Archive for the ‘Trudeau’ Tag

The Morning After   2 comments

The Calgary skyline from my friend Micheal’s almost penthouse. .

 

Well, we had our byelection in Calgary Centre and I feel because so many people were kind enough to check out my thoughts before hand, I ought to write a few words about how it all went down, and my reaction to it.

If you read my last post (and if you didn’t, scroll down, it’s just below this one) you would get the sense that many people in this riding were hoping to elect a non-Conservative MP (or Reformer or Wild Rose or whatever you wish to call it) for the first time in over 40 years.

In a sense, this election was partly about whom we wanted as well as whom we didn’t want. Even many members of the Conservative Party itself didn’t want the Conservative candidate, and so they came over in droves to support Liberal Harvey Locke’s bid for election.

At the same time, there was a tremendous groundswell of support for Green Party Candidate Chris Turner. It must have been the belief (at least the hope) in the Locke camp that given the projections, a percentage of Turner supporters would come to his side, realizing that it would be the only way to take the seat from the Conservatives.

For that to have happened, the Turner supporters would have had to have been somewhat luke warm in their support for Turner, but what I saw on Facebook was just the opposite. They actually believed they could win, and so they weren’t going anywhere with their vote, and I believe Turner actually did better in the election than was predicted.

And so with no agreement in place, no compromise, no backing down from their belief they could win on either side, they split the vote and the Conservative candidate didn’t even have to sneak in, she sauntered on through all the way to a back bench in Ottawa.

What could have become a great event was as usual in this riding a non-event and today it’s business as usual in Calgary Centre.

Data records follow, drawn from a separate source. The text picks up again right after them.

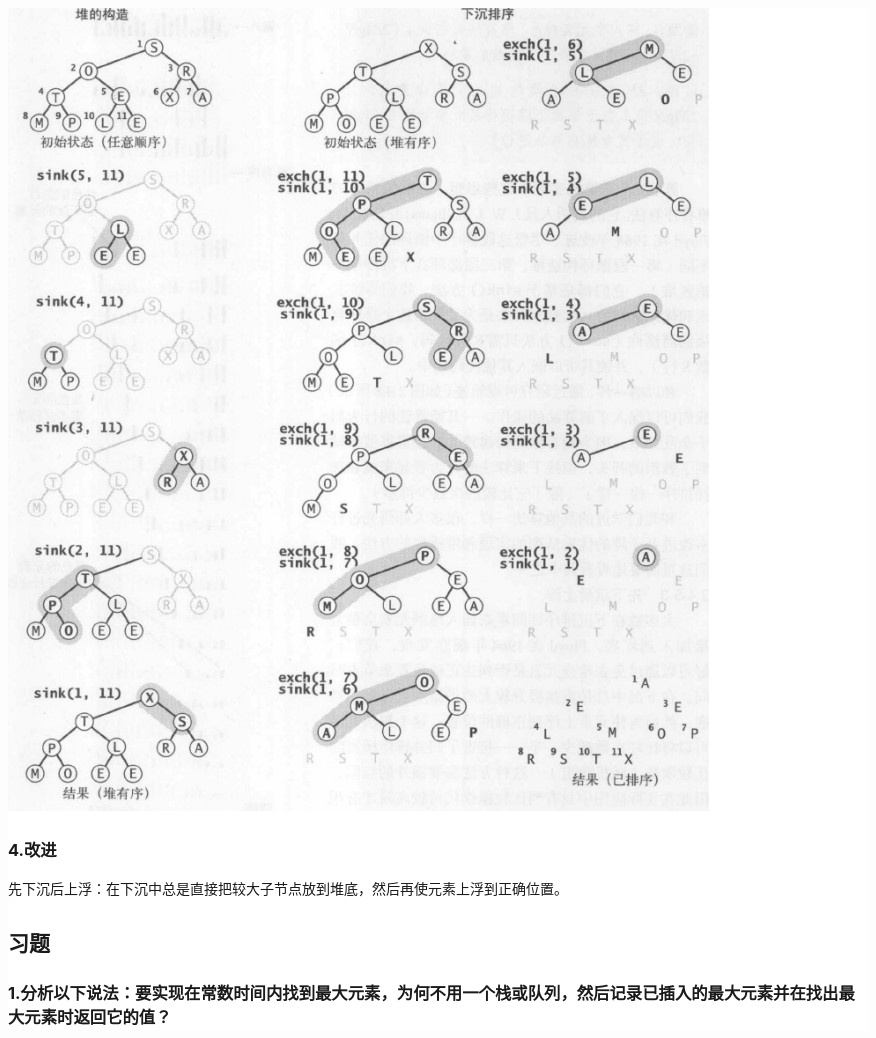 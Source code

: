 ![堆排序](img\堆排序.jpg)

### 4.改进

先下沉后上浮：在下沉中总是直接把较大子节点放到堆底，然后再使元素上浮到正确位置。

## 习题

### 1.分析以下说法：要实现在常数时间内找到最大元素，为何不用一个栈或队列，然后记录已插入的最大元素并在找出最大元素时返回它的值？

Of course there were some interesting outcomes. That a Liberal candidate could do so well in a riding where the term “Liberal” (not to mention the name Trudeau) is not usually heard in polite conversation was encouraging. I thought so, anyway, enough to support Harvey Locke’s campaign and vote for him.

The emergence of the Green Party in this riding was perhaps surprising to many, but not to those who were involved in the campaign. Many of these folks, many of them  friends of mine, got their first real taste of success from Naheed Nenshi’s successful mayoral campaign a few years ago. They had won one unlikely victory, and they fully expected to win another. They weren’t just in it for the running. They didn’t win, but they certainly established themselves as a force in this riding for the foreseeable future.

Maybe the most resonant ongoing story with this byelection is that only 30% of eligible voters bothered to vote. I have one friend who lives in a seniors complex who told me only 18 of over 70 people bothered to vote.

“They have nothing to do all day, they complain about being bored, and then they don’t even bother to vote!” he said. This little tidbit debunks the myth that old people vote and young people don’t, especially as I would assume the average age of the Turner camp was somewhere around 30, if even that.

Well, that’s democracy I guess. While nothing really changed this time around, it seems like a lot has changed, and in the next federal election I believe the unthinkable could happen and the Conservatives could lose what has been a sure bet for decades.

Can that happen with two strong contenders like we had in this election?

I doubt it. And I don’t know what would have to happen to change the situation.

Thanks for reading . . .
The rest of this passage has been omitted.